- Exercise prompt
What lines in the material hold the string "newcommand"? Copy out each of them.
________________________________________
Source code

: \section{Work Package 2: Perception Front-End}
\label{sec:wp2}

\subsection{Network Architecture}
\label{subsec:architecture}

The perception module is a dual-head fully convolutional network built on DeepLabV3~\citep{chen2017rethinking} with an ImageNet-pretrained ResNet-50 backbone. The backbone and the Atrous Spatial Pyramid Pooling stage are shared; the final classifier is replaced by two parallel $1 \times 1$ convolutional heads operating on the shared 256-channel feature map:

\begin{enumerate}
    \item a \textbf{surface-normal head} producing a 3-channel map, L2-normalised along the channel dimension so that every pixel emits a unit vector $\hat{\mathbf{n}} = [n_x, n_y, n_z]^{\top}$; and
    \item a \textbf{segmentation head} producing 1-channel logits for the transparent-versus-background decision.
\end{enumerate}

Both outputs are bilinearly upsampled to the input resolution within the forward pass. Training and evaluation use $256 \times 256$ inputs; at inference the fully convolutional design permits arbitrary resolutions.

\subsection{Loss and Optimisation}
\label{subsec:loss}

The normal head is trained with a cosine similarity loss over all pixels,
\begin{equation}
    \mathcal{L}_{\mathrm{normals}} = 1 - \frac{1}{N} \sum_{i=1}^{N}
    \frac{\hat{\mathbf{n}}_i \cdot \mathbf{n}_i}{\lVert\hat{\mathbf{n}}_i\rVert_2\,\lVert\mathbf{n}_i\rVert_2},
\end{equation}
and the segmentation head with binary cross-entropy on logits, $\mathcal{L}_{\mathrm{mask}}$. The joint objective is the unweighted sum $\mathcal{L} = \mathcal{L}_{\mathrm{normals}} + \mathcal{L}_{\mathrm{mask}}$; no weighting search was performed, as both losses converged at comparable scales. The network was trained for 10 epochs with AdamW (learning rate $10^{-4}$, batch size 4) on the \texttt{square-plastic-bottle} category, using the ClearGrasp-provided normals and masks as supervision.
________________________________________
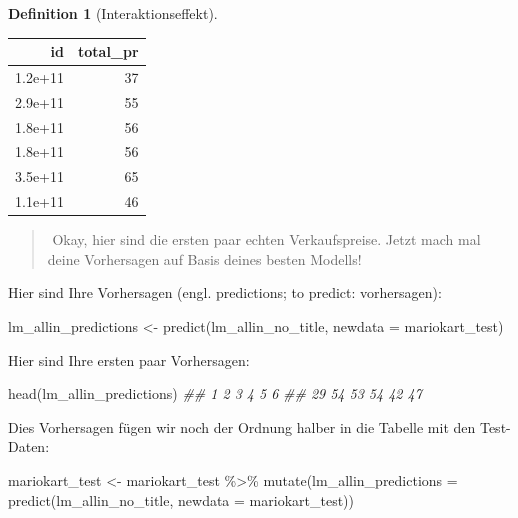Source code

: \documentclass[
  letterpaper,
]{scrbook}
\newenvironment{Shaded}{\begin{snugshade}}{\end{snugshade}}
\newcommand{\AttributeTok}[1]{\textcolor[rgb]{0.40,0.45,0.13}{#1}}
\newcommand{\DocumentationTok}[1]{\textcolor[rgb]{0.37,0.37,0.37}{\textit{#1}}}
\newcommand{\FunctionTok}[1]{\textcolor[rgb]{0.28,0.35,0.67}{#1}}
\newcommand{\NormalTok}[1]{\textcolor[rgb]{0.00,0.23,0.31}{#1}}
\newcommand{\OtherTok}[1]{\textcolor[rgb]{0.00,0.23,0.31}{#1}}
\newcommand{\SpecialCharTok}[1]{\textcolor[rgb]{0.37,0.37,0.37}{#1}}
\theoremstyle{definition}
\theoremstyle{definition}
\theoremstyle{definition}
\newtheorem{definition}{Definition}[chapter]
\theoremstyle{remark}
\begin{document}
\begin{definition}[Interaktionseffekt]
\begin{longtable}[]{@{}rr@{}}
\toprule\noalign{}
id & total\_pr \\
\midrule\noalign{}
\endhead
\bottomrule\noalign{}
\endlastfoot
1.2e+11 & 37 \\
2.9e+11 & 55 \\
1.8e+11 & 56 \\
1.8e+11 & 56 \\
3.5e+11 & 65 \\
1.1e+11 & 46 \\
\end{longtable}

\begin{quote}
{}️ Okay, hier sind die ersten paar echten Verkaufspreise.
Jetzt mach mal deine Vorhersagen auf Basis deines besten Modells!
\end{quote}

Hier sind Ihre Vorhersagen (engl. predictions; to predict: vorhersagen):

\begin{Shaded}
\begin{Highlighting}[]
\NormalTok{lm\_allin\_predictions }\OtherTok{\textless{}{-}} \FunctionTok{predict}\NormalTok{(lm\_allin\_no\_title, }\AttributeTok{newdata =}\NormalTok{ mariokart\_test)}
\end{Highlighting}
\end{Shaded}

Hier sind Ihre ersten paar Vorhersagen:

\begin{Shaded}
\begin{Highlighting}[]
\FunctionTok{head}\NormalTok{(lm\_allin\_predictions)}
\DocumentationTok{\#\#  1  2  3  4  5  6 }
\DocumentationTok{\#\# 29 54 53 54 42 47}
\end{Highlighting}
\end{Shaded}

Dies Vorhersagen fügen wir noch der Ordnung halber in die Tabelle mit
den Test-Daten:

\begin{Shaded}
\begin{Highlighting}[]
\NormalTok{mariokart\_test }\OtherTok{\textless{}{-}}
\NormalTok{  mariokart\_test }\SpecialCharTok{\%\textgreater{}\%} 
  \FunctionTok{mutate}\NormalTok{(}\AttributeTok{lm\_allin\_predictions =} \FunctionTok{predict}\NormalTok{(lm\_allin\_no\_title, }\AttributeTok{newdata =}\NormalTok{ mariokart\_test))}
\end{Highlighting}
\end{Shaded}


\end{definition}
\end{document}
________________________________________
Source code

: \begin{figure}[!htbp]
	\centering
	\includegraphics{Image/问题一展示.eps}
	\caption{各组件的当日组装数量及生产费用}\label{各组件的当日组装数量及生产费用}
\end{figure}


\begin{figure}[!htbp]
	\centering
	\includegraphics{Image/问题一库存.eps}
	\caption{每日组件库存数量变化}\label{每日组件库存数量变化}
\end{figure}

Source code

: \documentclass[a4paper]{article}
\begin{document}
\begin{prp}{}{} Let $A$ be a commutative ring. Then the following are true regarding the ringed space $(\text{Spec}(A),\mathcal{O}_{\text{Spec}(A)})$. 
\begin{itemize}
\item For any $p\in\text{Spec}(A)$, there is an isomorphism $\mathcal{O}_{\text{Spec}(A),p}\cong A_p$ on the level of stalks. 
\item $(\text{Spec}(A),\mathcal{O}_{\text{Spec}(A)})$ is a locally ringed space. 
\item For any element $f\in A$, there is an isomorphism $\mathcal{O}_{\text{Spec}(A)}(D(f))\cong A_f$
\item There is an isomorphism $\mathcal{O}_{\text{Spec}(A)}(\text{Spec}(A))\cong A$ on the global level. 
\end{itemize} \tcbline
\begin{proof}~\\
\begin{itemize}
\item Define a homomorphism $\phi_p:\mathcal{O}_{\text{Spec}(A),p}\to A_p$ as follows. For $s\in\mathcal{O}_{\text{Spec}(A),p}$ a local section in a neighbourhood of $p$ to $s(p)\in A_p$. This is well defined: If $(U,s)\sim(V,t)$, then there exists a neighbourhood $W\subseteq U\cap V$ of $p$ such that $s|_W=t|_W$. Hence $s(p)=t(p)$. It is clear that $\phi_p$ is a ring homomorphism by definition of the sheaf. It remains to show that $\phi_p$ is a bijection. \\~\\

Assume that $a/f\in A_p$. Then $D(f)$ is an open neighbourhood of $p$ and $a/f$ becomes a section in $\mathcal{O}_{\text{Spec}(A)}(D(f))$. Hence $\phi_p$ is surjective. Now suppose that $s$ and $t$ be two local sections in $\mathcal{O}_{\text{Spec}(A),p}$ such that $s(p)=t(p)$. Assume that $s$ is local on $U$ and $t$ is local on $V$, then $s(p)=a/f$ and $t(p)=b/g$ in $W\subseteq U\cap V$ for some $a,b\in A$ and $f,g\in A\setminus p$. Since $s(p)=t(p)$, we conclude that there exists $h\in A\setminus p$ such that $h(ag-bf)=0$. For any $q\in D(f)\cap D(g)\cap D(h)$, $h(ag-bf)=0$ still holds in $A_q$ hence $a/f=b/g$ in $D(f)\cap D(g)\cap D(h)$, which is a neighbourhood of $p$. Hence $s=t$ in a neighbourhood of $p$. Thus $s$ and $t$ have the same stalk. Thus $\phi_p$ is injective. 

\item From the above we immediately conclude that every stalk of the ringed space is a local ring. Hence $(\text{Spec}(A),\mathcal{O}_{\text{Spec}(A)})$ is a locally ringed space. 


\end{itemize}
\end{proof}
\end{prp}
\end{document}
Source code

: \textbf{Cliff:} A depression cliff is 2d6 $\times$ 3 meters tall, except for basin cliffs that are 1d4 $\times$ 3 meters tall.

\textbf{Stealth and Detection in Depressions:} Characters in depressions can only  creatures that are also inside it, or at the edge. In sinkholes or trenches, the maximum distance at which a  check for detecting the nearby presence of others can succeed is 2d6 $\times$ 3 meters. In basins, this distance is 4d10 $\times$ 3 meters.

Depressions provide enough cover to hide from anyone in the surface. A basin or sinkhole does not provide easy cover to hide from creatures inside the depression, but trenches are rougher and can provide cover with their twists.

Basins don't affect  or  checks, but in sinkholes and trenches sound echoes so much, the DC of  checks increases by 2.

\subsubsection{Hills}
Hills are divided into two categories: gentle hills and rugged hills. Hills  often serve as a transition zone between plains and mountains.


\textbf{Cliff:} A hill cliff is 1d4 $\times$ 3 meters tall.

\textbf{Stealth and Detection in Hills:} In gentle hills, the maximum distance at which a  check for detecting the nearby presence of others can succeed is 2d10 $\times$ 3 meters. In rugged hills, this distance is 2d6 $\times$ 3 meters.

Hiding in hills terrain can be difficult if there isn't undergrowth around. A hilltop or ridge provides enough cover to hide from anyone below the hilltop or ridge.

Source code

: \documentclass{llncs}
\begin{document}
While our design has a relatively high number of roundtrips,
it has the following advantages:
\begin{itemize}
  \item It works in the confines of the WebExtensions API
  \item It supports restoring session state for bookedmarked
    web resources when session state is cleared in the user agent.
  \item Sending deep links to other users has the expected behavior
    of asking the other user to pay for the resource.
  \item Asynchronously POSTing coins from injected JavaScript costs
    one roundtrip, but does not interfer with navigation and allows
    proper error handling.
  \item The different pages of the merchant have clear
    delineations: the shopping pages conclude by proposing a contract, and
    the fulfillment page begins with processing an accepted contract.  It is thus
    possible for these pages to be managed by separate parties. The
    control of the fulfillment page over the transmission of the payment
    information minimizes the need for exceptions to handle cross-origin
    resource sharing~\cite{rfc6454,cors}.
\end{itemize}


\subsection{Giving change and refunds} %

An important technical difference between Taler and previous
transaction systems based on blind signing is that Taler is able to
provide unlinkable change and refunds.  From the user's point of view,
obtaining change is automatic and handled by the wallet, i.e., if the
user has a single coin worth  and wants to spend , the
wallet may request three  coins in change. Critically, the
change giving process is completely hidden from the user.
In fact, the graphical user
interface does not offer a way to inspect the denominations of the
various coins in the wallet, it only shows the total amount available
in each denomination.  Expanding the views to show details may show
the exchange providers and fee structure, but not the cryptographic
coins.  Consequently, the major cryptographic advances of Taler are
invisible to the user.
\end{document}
________________________________________
- Result for this exercise
\newcommand{\AttributeTok}[1]{\textcolor[rgb]{0.40,0.45,0.13}{#1}}
\newcommand{\DocumentationTok}[1]{\textcolor[rgb]{0.37,0.37,0.37}{\textit{#1}}}
\newcommand{\FunctionTok}[1]{\textcolor[rgb]{0.28,0.35,0.67}{#1}}
\newcommand{\NormalTok}[1]{\textcolor[rgb]{0.00,0.23,0.31}{#1}}
\newcommand{\OtherTok}[1]{\textcolor[rgb]{0.00,0.23,0.31}{#1}}
\newcommand{\SpecialCharTok}[1]{\textcolor[rgb]{0.37,0.37,0.37}{#1}}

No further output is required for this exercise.